Put an OOPART in Your Next Sci-Fi Plot

Do you know what an OOPART is? Is it some unmentionable alien genitalia ("eew-parts!")? Maybe shorthand for the part that a tuba plays in Bavarian music (oom-pah-pah, oom-pah-pah)?
No. OOPART is an acronym for Out of Place Artifact, evidence of ancient technology that existed long before human biological or technological evolution says it should exist. While OOPARTs are largely discredited by mainstream science, they can play a valuable role in coming up with a plot for your next sci-fi novel or thriller.
In fact, OOPARTs can be found in many best-selling novels. In Lincoln Child's novel, Deep Storm, a deeply submerged OOPART that may be evidence of Atlantis plays a central role in the plot. In his Sigma Force thriller, The Devil's Colony, James Rollins focused the plot around two sets of OOPARTS found in a cave – a set of prehistoric mummies and a set of gold plates etched with an unfathomable cipher.

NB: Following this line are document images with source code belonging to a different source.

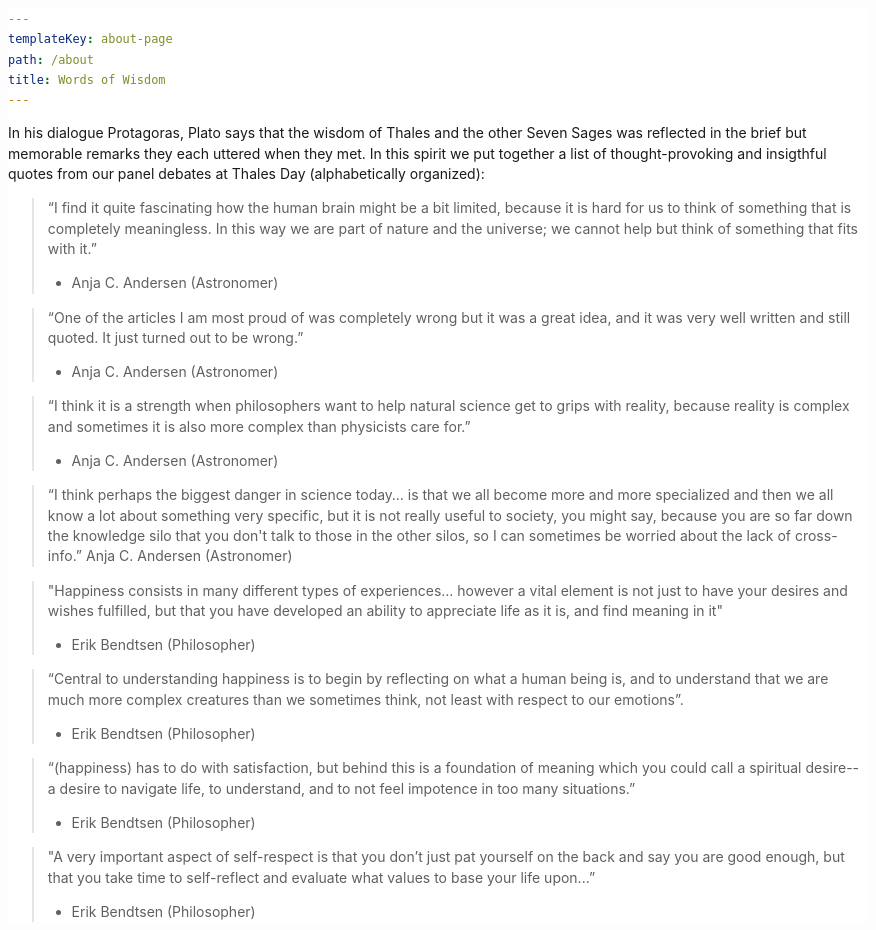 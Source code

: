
 ```yaml
---
templateKey: about-page
path: /about
title: Words of Wisdom
---
```

In his dialogue Protagoras, Plato says that the wisdom of Thales and the other Seven Sages was reflected in the brief but memorable remarks they each uttered when they met. In this spirit we put together a list of thought-provoking and insigthful quotes from our panel debates at Thales Day (alphabetically organized):

> “I find it quite fascinating how the human brain might be a bit limited, because it is hard for us to think of something that is completely meaningless. In this way we are part of nature and the universe; we cannot help but think of something that fits with it.”
>
> * Anja C. Andersen (Astronomer)

> “One of the articles I am most proud of was completely wrong but it was a great idea, and it was very well written and still quoted. It just turned out to be wrong.”
>
> * Anja C. Andersen (Astronomer)

> “I think it is a strength when philosophers want to help natural science get to grips with reality, because reality is complex and sometimes it is also more complex than physicists care for.”
>
> * Anja C. Andersen (Astronomer)

> “I think perhaps the biggest danger in science today… is that we all become more and more specialized and then we all know a lot about something very specific, but it is not really useful to society, you might say, because you are so far down the knowledge silo that you don't talk to those in the other silos, so I can sometimes be worried about the lack of cross-info.”
> Anja C. Andersen (Astronomer)

> "Happiness consists in many different types of experiences… however a vital element is not just to have your desires and wishes fulfilled, but that you have developed an ability to appreciate life as it is, and find meaning in it"
>
> * Erik Bendtsen (Philosopher)

> “Central to understanding happiness is to begin by reflecting on what a human being is, and to understand that we are much more complex creatures than we sometimes think, not least with respect to our emotions”. 
>
> * Erik Bendtsen (Philosopher)

> “(happiness) has to do with satisfaction, but behind this is a foundation of meaning which you could call a spiritual desire-- a desire to navigate life, to understand, and to not feel impotence in too many situations.”
>
> * Erik Bendtsen (Philosopher)

> "A very important aspect of self-respect is that you don’t just pat yourself on the back and say you are good enough, but that you take time to self-reflect and evaluate what values to base your life upon...”
>
> * Erik Bendtsen (Philosopher)
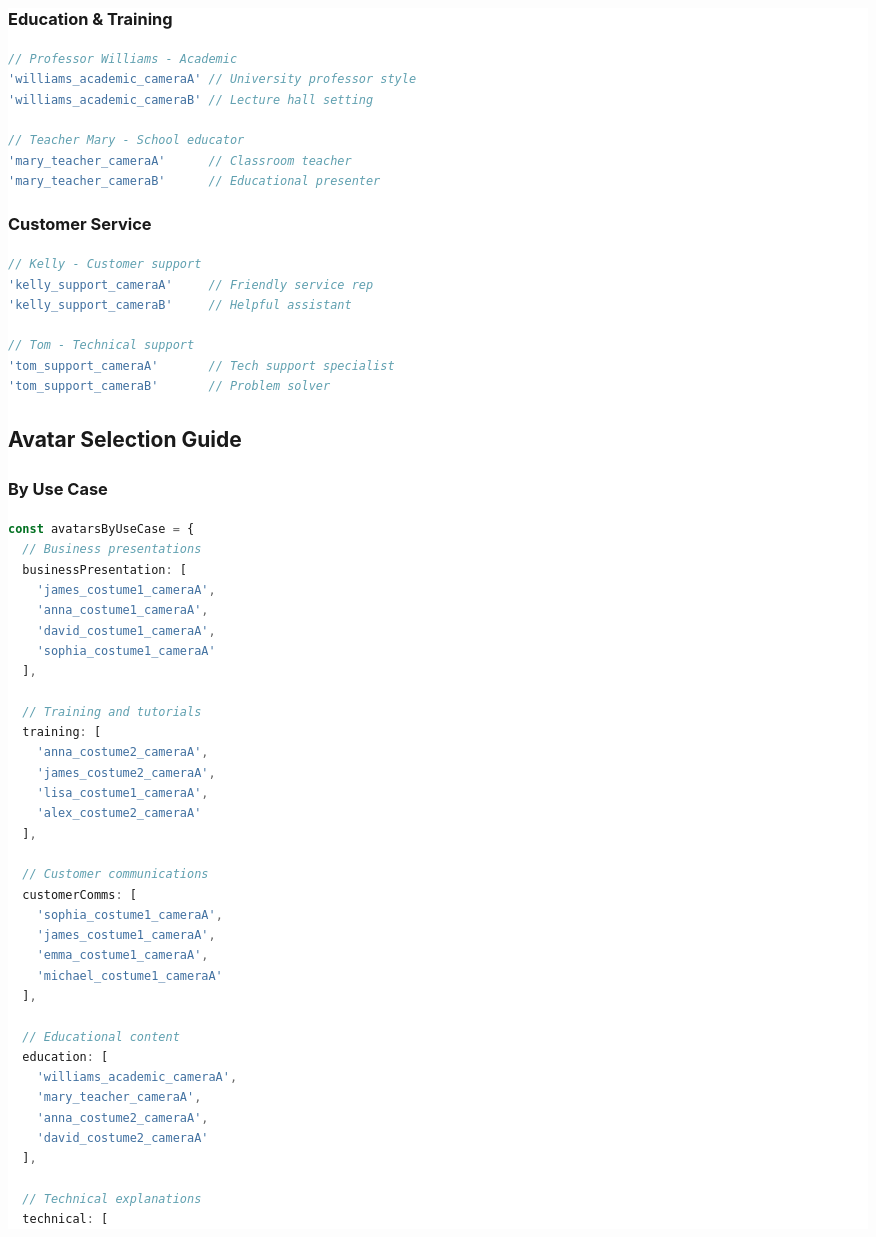 ### Education & Training

```typescript
// Professor Williams - Academic
'williams_academic_cameraA' // University professor style
'williams_academic_cameraB' // Lecture hall setting

// Teacher Mary - School educator
'mary_teacher_cameraA'      // Classroom teacher
'mary_teacher_cameraB'      // Educational presenter
```

### Customer Service

```typescript
// Kelly - Customer support
'kelly_support_cameraA'     // Friendly service rep
'kelly_support_cameraB'     // Helpful assistant

// Tom - Technical support
'tom_support_cameraA'       // Tech support specialist
'tom_support_cameraB'       // Problem solver
```

## Avatar Selection Guide

### By Use Case

```typescript
const avatarsByUseCase = {
  // Business presentations
  businessPresentation: [
    'james_costume1_cameraA',
    'anna_costume1_cameraA',
    'david_costume1_cameraA',
    'sophia_costume1_cameraA'
  ],
  
  // Training and tutorials
  training: [
    'anna_costume2_cameraA',
    'james_costume2_cameraA',
    'lisa_costume1_cameraA',
    'alex_costume2_cameraA'
  ],
  
  // Customer communications
  customerComms: [
    'sophia_costume1_cameraA',
    'james_costume1_cameraA',
    'emma_costume1_cameraA',
    'michael_costume1_cameraA'
  ],
  
  // Educational content
  education: [
    'williams_academic_cameraA',
    'mary_teacher_cameraA',
    'anna_costume2_cameraA',
    'david_costume2_cameraA'
  ],
  
  // Technical explanations
  technical: [
``` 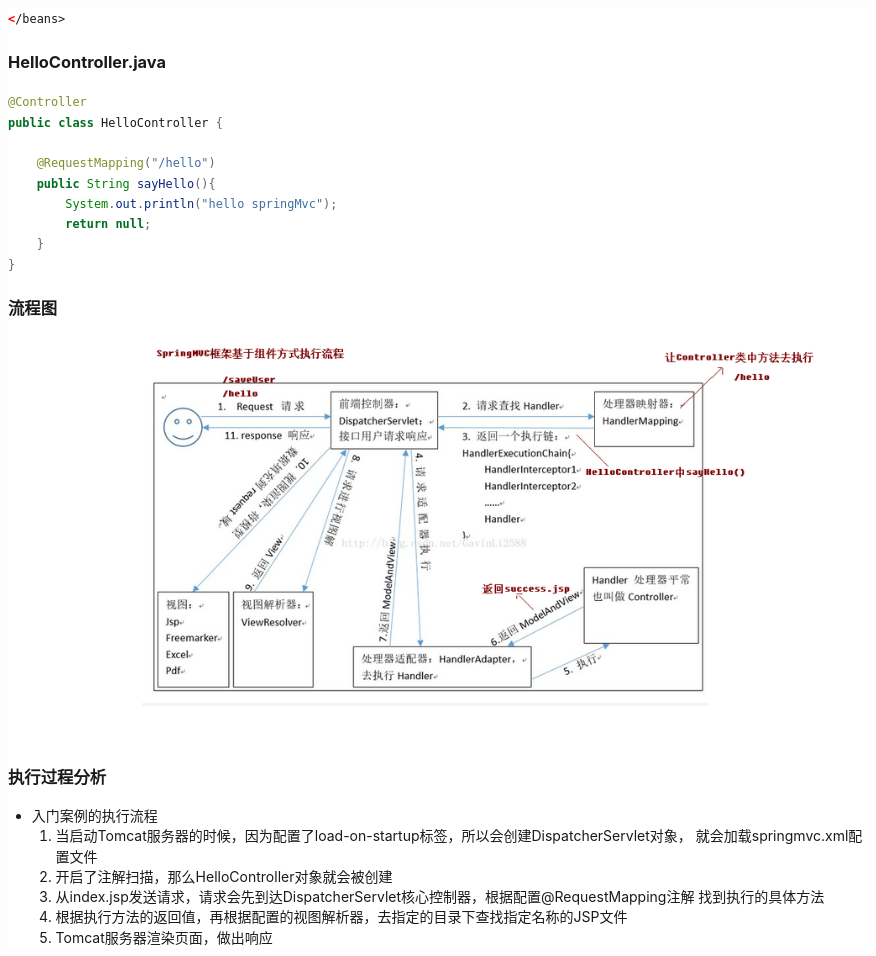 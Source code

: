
 ```xml
</beans>
```

### HelloController.java

```java
@Controller
public class HelloController {

    @RequestMapping("/hello")
    public String sayHello(){
        System.out.println("hello springMvc");
        return null;
    }
}
```

### 流程图

<img src="pic\springmvc-process.bmp" style="zoom: 200%;" />

### 执行过程分析

+ 入门案例的执行流程
  1. 当启动Tomcat服务器的时候，因为配置了load-on-startup标签，所以会创建DispatcherServlet对象，
     就会加载springmvc.xml配置文件
  2. 开启了注解扫描，那么HelloController对象就会被创建
  3. 从index.jsp发送请求，请求会先到达DispatcherServlet核心控制器，根据配置@RequestMapping注解
     找到执行的具体方法
  4. 根据执行方法的返回值，再根据配置的视图解析器，去指定的目录下查找指定名称的JSP文件
  5. Tomcat服务器渲染页面，做出响应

Perhaps the most famous OOPARTs found in fiction are the twin monoliths discovered at the beginning of 2001: A Space Odyssey.
In my sci-fi novella, Eden, an American Army patrol investigating recently uncovered ancient ruins discovers an OOPART in the form of a stone sarcophagus. Stone sarcophagi are not unusual, but this one is manufactured in ways that the ancients should never have been able to produce.

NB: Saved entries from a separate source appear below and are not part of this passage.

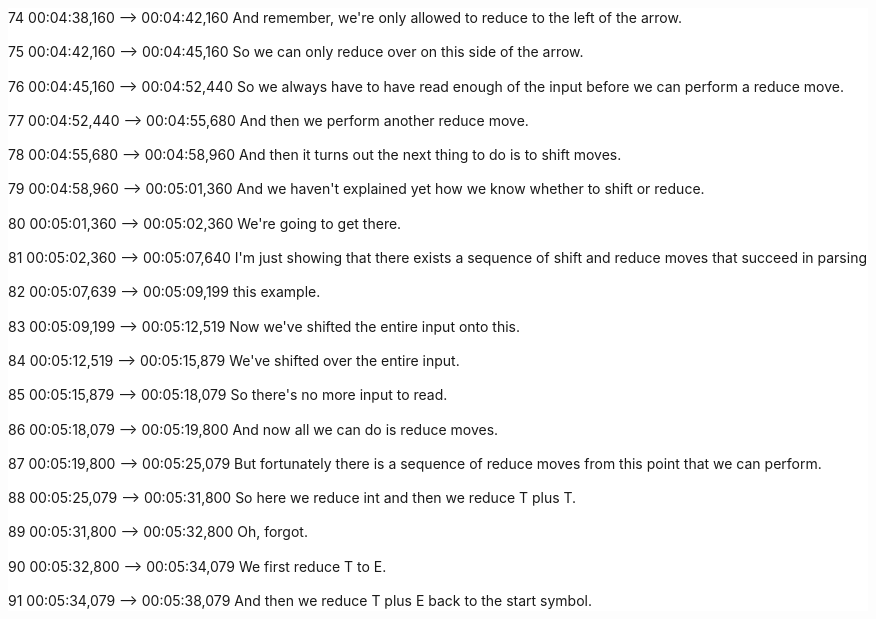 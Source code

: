 74
00:04:38,160 --> 00:04:42,160
And remember, we're only allowed to reduce to the left of the arrow.

75
00:04:42,160 --> 00:04:45,160
So we can only reduce over on this side of the arrow.

76
00:04:45,160 --> 00:04:52,440
So we always have to have read enough of the input before we can perform a reduce move.

77
00:04:52,440 --> 00:04:55,680
And then we perform another reduce move.

78
00:04:55,680 --> 00:04:58,960
And then it turns out the next thing to do is to shift moves.

79
00:04:58,960 --> 00:05:01,360
And we haven't explained yet how we know whether to shift or reduce.

80
00:05:01,360 --> 00:05:02,360
We're going to get there.

81
00:05:02,360 --> 00:05:07,640
I'm just showing that there exists a sequence of shift and reduce moves that succeed in parsing

82
00:05:07,639 --> 00:05:09,199
this example.

83
00:05:09,199 --> 00:05:12,519
Now we've shifted the entire input onto this.

84
00:05:12,519 --> 00:05:15,879
We've shifted over the entire input.

85
00:05:15,879 --> 00:05:18,079
So there's no more input to read.

86
00:05:18,079 --> 00:05:19,800
And now all we can do is reduce moves.

87
00:05:19,800 --> 00:05:25,079
But fortunately there is a sequence of reduce moves from this point that we can perform.

88
00:05:25,079 --> 00:05:31,800
So here we reduce int and then we reduce T plus T.

89
00:05:31,800 --> 00:05:32,800
Oh, forgot.

90
00:05:32,800 --> 00:05:34,079
We first reduce T to E.

91
00:05:34,079 --> 00:05:38,079
And then we reduce T plus E back to the start symbol.


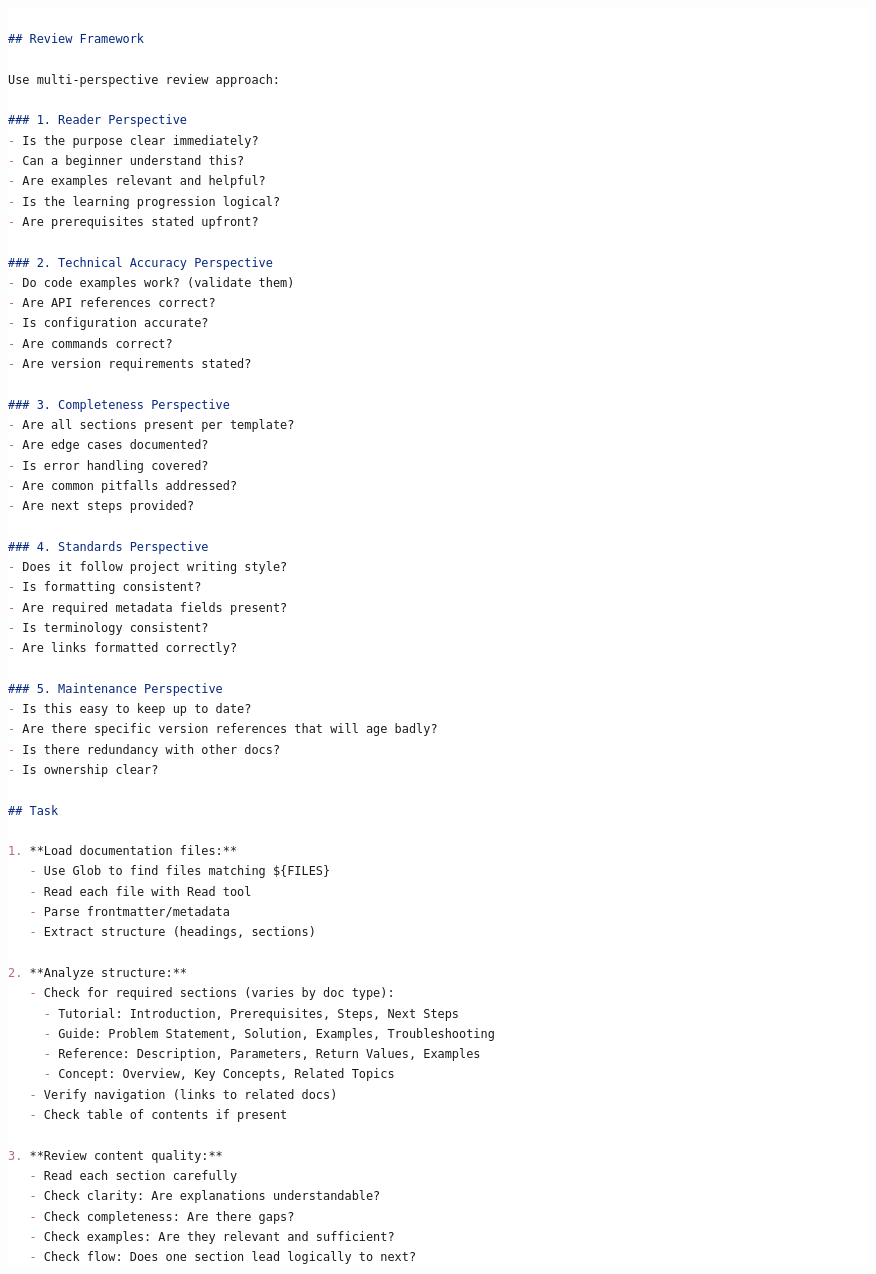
 ```markdown

## Review Framework

Use multi-perspective review approach:

### 1. Reader Perspective
- Is the purpose clear immediately?
- Can a beginner understand this?
- Are examples relevant and helpful?
- Is the learning progression logical?
- Are prerequisites stated upfront?

### 2. Technical Accuracy Perspective
- Do code examples work? (validate them)
- Are API references correct?
- Is configuration accurate?
- Are commands correct?
- Are version requirements stated?

### 3. Completeness Perspective
- Are all sections present per template?
- Are edge cases documented?
- Is error handling covered?
- Are common pitfalls addressed?
- Are next steps provided?

### 4. Standards Perspective
- Does it follow project writing style?
- Is formatting consistent?
- Are required metadata fields present?
- Is terminology consistent?
- Are links formatted correctly?

### 5. Maintenance Perspective
- Is this easy to keep up to date?
- Are there specific version references that will age badly?
- Is there redundancy with other docs?
- Is ownership clear?

## Task

1. **Load documentation files:**
   - Use Glob to find files matching ${FILES}
   - Read each file with Read tool
   - Parse frontmatter/metadata
   - Extract structure (headings, sections)

2. **Analyze structure:**
   - Check for required sections (varies by doc type):
     - Tutorial: Introduction, Prerequisites, Steps, Next Steps
     - Guide: Problem Statement, Solution, Examples, Troubleshooting
     - Reference: Description, Parameters, Return Values, Examples
     - Concept: Overview, Key Concepts, Related Topics
   - Verify navigation (links to related docs)
   - Check table of contents if present

3. **Review content quality:**
   - Read each section carefully
   - Check clarity: Are explanations understandable?
   - Check completeness: Are there gaps?
   - Check examples: Are they relevant and sufficient?
   - Check flow: Does one section lead logically to next?

```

Eden, of course, is fiction but ancient, finely honed stone masonry is not. From the pyramids of Giza to the massive walls of Bolivia's Puma Punku, the stonework of early Egyptians and the pre-Incan Andeans called Tiwanakus is so finely worked that stonemasons today say it exceeds their capabilities with all their modern tools. Like the stone sarcophagus found by Captain Cadman and his soldiers in Eden, the stonework found at Puma Punku is said to have such microscopic tolerance that you can't insert the blade of a sharpened knife into the seams between stones.
Mainstream scientists, however, disagree that such stonework was beyond the means of the early Egyptians and Andeans, and for all I know they are probably right. However, there remain many more OOPARTs that might inspire a writer's imagination.
Miners in South Africa reportedly have been finding hundreds of metallic spheres that appear to be manmade. Yet the spheres are found in sedimentation dated back to 2.8 billion years ago.
In 1991, evidence of what appear to be manmade nanostructures was found in sediment along three Russian rivers. The structures – coils, spirals, and other shapes – ranged in size from 1.18 inch to 1/10,000 of an inch, and were found at a soil depth of 10 to 40 feet in strata dated back to between 20,000 to 300,000 years. Doubters say the objects are either debris from nearby Russian space launches or naturally occurring structures.
Another mysterious OOPART is the Chimu Telephone, dated back 1,200 to 1,400 years. The Chimu, ancient Peruvians, linked two gourds with a cord to form a primitive sound-powered phone similar to the old string-and-tin can phones children used to play with before they started using smart phones. Though definitely not high-tech, the Chimu Telephone demonstrates knowledge of sound propagation and transmission not normally credited to such ancient people.
Perhaps the best-known OOPART is the Antikythera mechanism, discovered in the early 1900s in a shipwreck off the Greek island of Antikythera and dated back to dated back to at least 100 BCE and maybe as far back as 205 BCE. The device is a complex meshing of bronze gears that can predict astronomical positions and eclipses, and is considered the oldest example of an analog, or mechanical, computer. While the ancient Greeks certainly had the knowledge of advanced mathematics to create the device, they were not known to have such an advanced knowledge of gears and mechanics.
OOPARTs like these have generated a great deal of conflict (something every good story needs) between mainstream scientists and those involved in what might be called crypto-science. In Eden, I personify this conflict in the character of Captain Cadman.
Cadman – a part-time National Guard soldier who, in civilian life, is an archeologist – finds himself torn by what he knows as a scientist and the things he finds inside the ancient ruins. He finally has to concede that much of what is considered scientific fact is simply scientific consensus. A collective of scientists buys into a school of thought and it becomes fact, he explains. Yet beliefs once thought to be scientific fact, he admits, are often disproved decades later.
Whether OOPARTS are out of place technology or just the products of bad science and overactive imaginations, they remain an inspiration for writers, especially those of us who write science fiction or archaeological thrillers.